The real value is not magic — it's the structured output: modules are automatically classified into stdlib / libs / project, a JSON report is generated, and the decompilation chain (pycdc → pycdas fallback) runs without manual intervention.

If you already have a working pyinstxtractor + pycdc setup, unpy is not a replacement. It's a convenience wrapper with analyst-oriented output.

Dependencies

  • Rust + Cargo — to build unpy
  • pycdc — bytecode decompiler, must be in PATH

pycdc is not always available via package manager and is not actively maintained. Build it from source if needed: github.com/zrax/pycdc

Install

git clone https://github.com/pinonym/unpy
cd unpy
cargo build --release
# binary at target/release/unpy

Usage

unpy <input.exe> [OPTIONS]

Options:
  -o, --output <DIR>          Output directory [default: <input>_extracted]
  --no-libs                   Skip stdlib and third-party modules
  --pycdc <PATH>              Path to pycdc binary [default: pycdc]
  --uncompyle6 <PATH>         Path to uncompyle6 binary (used for Python <= 3.8)
  --python-version <VER>      Force Python version (e.g. 312) instead of autodetect
  -v, --verbose               Show per-file decompilation status

Output structure

out/
├── src/
│   ├── project/     ← attacker's custom modules — start here
│   │   ├── mainscript.py
│   │   └── encryptor.py
│   ├── libs/        ← known third-party (discord, requests, …) — verify these
│   └── stdlib/      ← Python built-ins — usually safe to ignore
├── pyc/             ← raw .pyc files, mirroring src/ structure
│   ├── project/
│   ├── libs/
│   └── stdlib/
├── binaries/        ← native .dll / .pyd / .so
└── report.json

Use --no-libs to extract only project/ and skip stdlib/third-party noise.

Decompilation chain

For each .pyc:

  1. pycdc — attempts full Python source reconstruction
  2. uncompyle6 (Python ≤ 3.8 only, if --uncompyle6 is provided) — better support for older bytecode formats
  3. pycdas (fallback) — triggered if all above fail. Gives readable bytecode disassembly.

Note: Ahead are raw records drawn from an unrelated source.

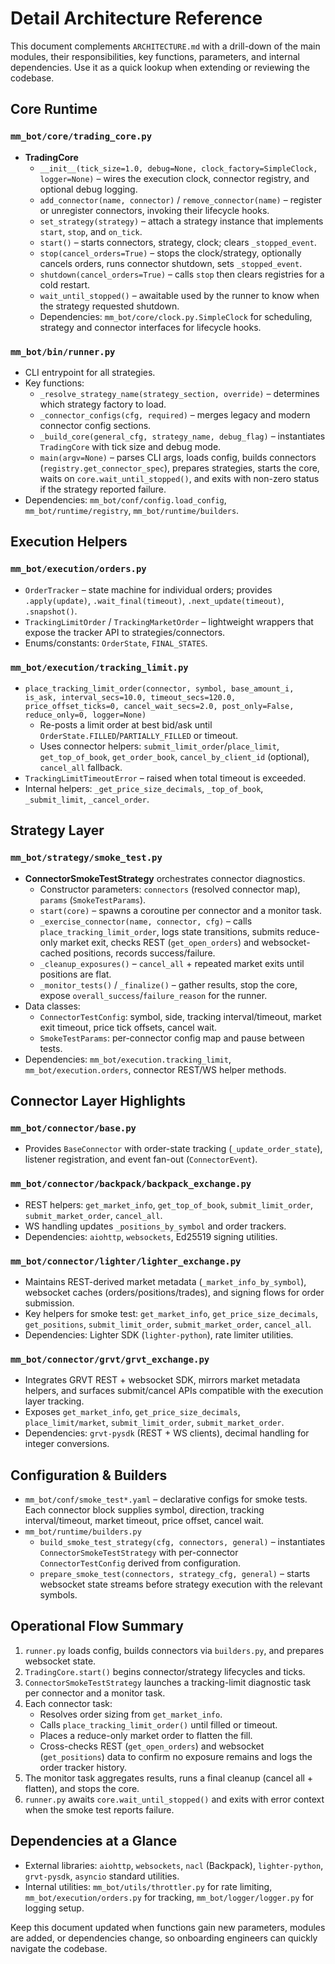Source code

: # Detail Architecture Reference

This document complements `ARCHITECTURE.md` with a drill-down of the main modules, their responsibilities, key functions, parameters, and internal dependencies. Use it as a quick lookup when extending or reviewing the codebase.

## Core Runtime

### `mm_bot/core/trading_core.py`
- **TradingCore**
  - `__init__(tick_size=1.0, debug=None, clock_factory=SimpleClock, logger=None)` – wires the execution clock, connector registry, and optional debug logging.
  - `add_connector(name, connector)` / `remove_connector(name)` – register or unregister connectors, invoking their lifecycle hooks.
  - `set_strategy(strategy)` – attach a strategy instance that implements `start`, `stop`, and `on_tick`.
  - `start()` – starts connectors, strategy, clock; clears `_stopped_event`.
  - `stop(cancel_orders=True)` – stops the clock/strategy, optionally cancels orders, runs connector shutdown, sets `_stopped_event`.
  - `shutdown(cancel_orders=True)` – calls `stop` then clears registries for a cold restart.
  - `wait_until_stopped()` – awaitable used by the runner to know when the strategy requested shutdown.
  - Dependencies: `mm_bot/core/clock.py.SimpleClock` for scheduling, strategy and connector interfaces for lifecycle hooks.

### `mm_bot/bin/runner.py`
- CLI entrypoint for all strategies.
- Key functions:
  - `_resolve_strategy_name(strategy_section, override)` – determines which strategy factory to load.
  - `_connector_configs(cfg, required)` – merges legacy and modern connector config sections.
  - `_build_core(general_cfg, strategy_name, debug_flag)` – instantiates `TradingCore` with tick size and debug mode.
  - `main(argv=None)` – parses CLI args, loads config, builds connectors (`registry.get_connector_spec`), prepares strategies, starts the core, waits on `core.wait_until_stopped()`, and exits with non-zero status if the strategy reported failure.
- Dependencies: `mm_bot/conf/config.load_config`, `mm_bot/runtime/registry`, `mm_bot/runtime/builders`.

## Execution Helpers

### `mm_bot/execution/orders.py`
- `OrderTracker` – state machine for individual orders; provides `.apply(update)`, `.wait_final(timeout)`, `.next_update(timeout)`, `.snapshot()`.
- `TrackingLimitOrder` / `TrackingMarketOrder` – lightweight wrappers that expose the tracker API to strategies/connectors.
- Enums/constants: `OrderState`, `FINAL_STATES`.

### `mm_bot/execution/tracking_limit.py`
- `place_tracking_limit_order(connector, symbol, base_amount_i, is_ask, interval_secs=10.0, timeout_secs=120.0, price_offset_ticks=0, cancel_wait_secs=2.0, post_only=False, reduce_only=0, logger=None)`
  - Re-posts a limit order at best bid/ask until `OrderState.FILLED`/`PARTIALLY_FILLED` or timeout.
  - Uses connector helpers: `submit_limit_order`/`place_limit`, `get_top_of_book`, `get_order_book`, `cancel_by_client_id` (optional), `cancel_all` fallback.
- `TrackingLimitTimeoutError` – raised when total timeout is exceeded.
- Internal helpers: `_get_price_size_decimals`, `_top_of_book`, `_submit_limit`, `_cancel_order`.

## Strategy Layer

### `mm_bot/strategy/smoke_test.py`
- **ConnectorSmokeTestStrategy** orchestrates connector diagnostics.
  - Constructor parameters: `connectors` (resolved connector map), `params` (`SmokeTestParams`).
  - `start(core)` – spawns a coroutine per connector and a monitor task.
  - `_exercise_connector(name, connector, cfg)` – calls `place_tracking_limit_order`, logs state transitions, submits reduce-only market exit, checks REST (`get_open_orders`) and websocket-cached positions, records success/failure.
  - `_cleanup_exposures()` – `cancel_all` + repeated market exits until positions are flat.
  - `_monitor_tests()` / `_finalize()` – gather results, stop the core, expose `overall_success`/`failure_reason` for the runner.
- Data classes:
  - `ConnectorTestConfig`: symbol, side, tracking interval/timeout, market exit timeout, price tick offsets, cancel wait.
  - `SmokeTestParams`: per-connector config map and pause between tests.
- Dependencies: `mm_bot/execution.tracking_limit`, `mm_bot/execution.orders`, connector REST/WS helper methods.

## Connector Layer Highlights

### `mm_bot/connector/base.py`
- Provides `BaseConnector` with order-state tracking (`_update_order_state`), listener registration, and event fan-out (`ConnectorEvent`).

### `mm_bot/connector/backpack/backpack_exchange.py`
- REST helpers: `get_market_info`, `get_top_of_book`, `submit_limit_order`, `submit_market_order`, `cancel_all`.
- WS handling updates `_positions_by_symbol` and order trackers.
- Dependencies: `aiohttp`, `websockets`, Ed25519 signing utilities.

### `mm_bot/connector/lighter/lighter_exchange.py`
- Maintains REST-derived market metadata (`_market_info_by_symbol`), websocket caches (orders/positions/trades), and signing flows for order submission.
- Key helpers for smoke test: `get_market_info`, `get_price_size_decimals`, `get_positions`, `submit_limit_order`, `submit_market_order`, `cancel_all`.
- Dependencies: Lighter SDK (`lighter-python`), rate limiter utilities.

### `mm_bot/connector/grvt/grvt_exchange.py`
- Integrates GRVT REST + websocket SDK, mirrors market metadata helpers, and surfaces submit/cancel APIs compatible with the execution layer tracking.
- Exposes `get_market_info`, `get_price_size_decimals`, `place_limit/market`, `submit_limit_order`, `submit_market_order`.
- Dependencies: `grvt-pysdk` (REST + WS clients), decimal handling for integer conversions.

## Configuration & Builders

- `mm_bot/conf/smoke_test*.yaml` – declarative configs for smoke tests. Each connector block supplies symbol, direction, tracking interval/timeout, market timeout, price offset, cancel wait.
- `mm_bot/runtime/builders.py`
  - `build_smoke_test_strategy(cfg, connectors, general)` – instantiates `ConnectorSmokeTestStrategy` with per-connector `ConnectorTestConfig` derived from configuration.
  - `prepare_smoke_test(connectors, strategy_cfg, general)` – starts websocket state streams before strategy execution with the relevant symbols.

## Operational Flow Summary
1. `runner.py` loads config, builds connectors via `builders.py`, and prepares websocket state.
2. `TradingCore.start()` begins connector/strategy lifecycles and ticks.
3. `ConnectorSmokeTestStrategy` launches a tracking-limit diagnostic task per connector and a monitor task.
4. Each connector task:
   - Resolves order sizing from `get_market_info`.
   - Calls `place_tracking_limit_order()` until filled or timeout.
   - Places a reduce-only market order to flatten the fill.
   - Cross-checks REST (`get_open_orders`) and websocket (`get_positions`) data to confirm no exposure remains and logs the order tracker history.
5. The monitor task aggregates results, runs a final cleanup (cancel all + flatten), and stops the core.
6. `runner.py` awaits `core.wait_until_stopped()` and exits with error context when the smoke test reports failure.

## Dependencies at a Glance
- External libraries: `aiohttp`, `websockets`, `nacl` (Backpack), `lighter-python`, `grvt-pysdk`, `asyncio` standard utilities.
- Internal utilities: `mm_bot/utils/throttler.py` for rate limiting, `mm_bot/execution/orders.py` for tracking, `mm_bot/logger/logger.py` for logging setup.

Keep this document updated when functions gain new parameters, modules are added, or dependencies change, so onboarding engineers can quickly navigate the codebase.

Each module in report.json includes which decompiler was used and the final status.

report.json

{
  "python_version": 312,
  "total_modules": 1327,
  "decompilation": {
    "ok": 232,
    "partial": 0,
    "disasm": 1095,
    "failed": 0
  },
  "suspicious_count": 15,
  "modules": [
    {
      "name": "mainscript",
      "status": "ok",
      "decompiler": "pycdc",
      "category": "project",
      "suspicious": false,
      "path": "out/src/project/mainscript.py"
    },
    {
      "name": "requestss",
      "status": "disasm",
      "decompiler": "pycdas",
      "category": "project",
      "suspicious": true,
      "path": "out/src/project/requestss.py"
    }
  ]
}

Status values:

  • ok — clean pycdc decompile, readable Python source
  • disasm — pycdas fallback, bytecode disassembly (pycdc failed or produced no code)
  • partial — pycdc produced warnings, pycdas also unavailable
  • failed — both decompilers failed

suspicious flag: set when a module name in project/ is within Levenshtein distance 2 of a known stdlib or third-party package name — potential typosquatting or name confusion attack.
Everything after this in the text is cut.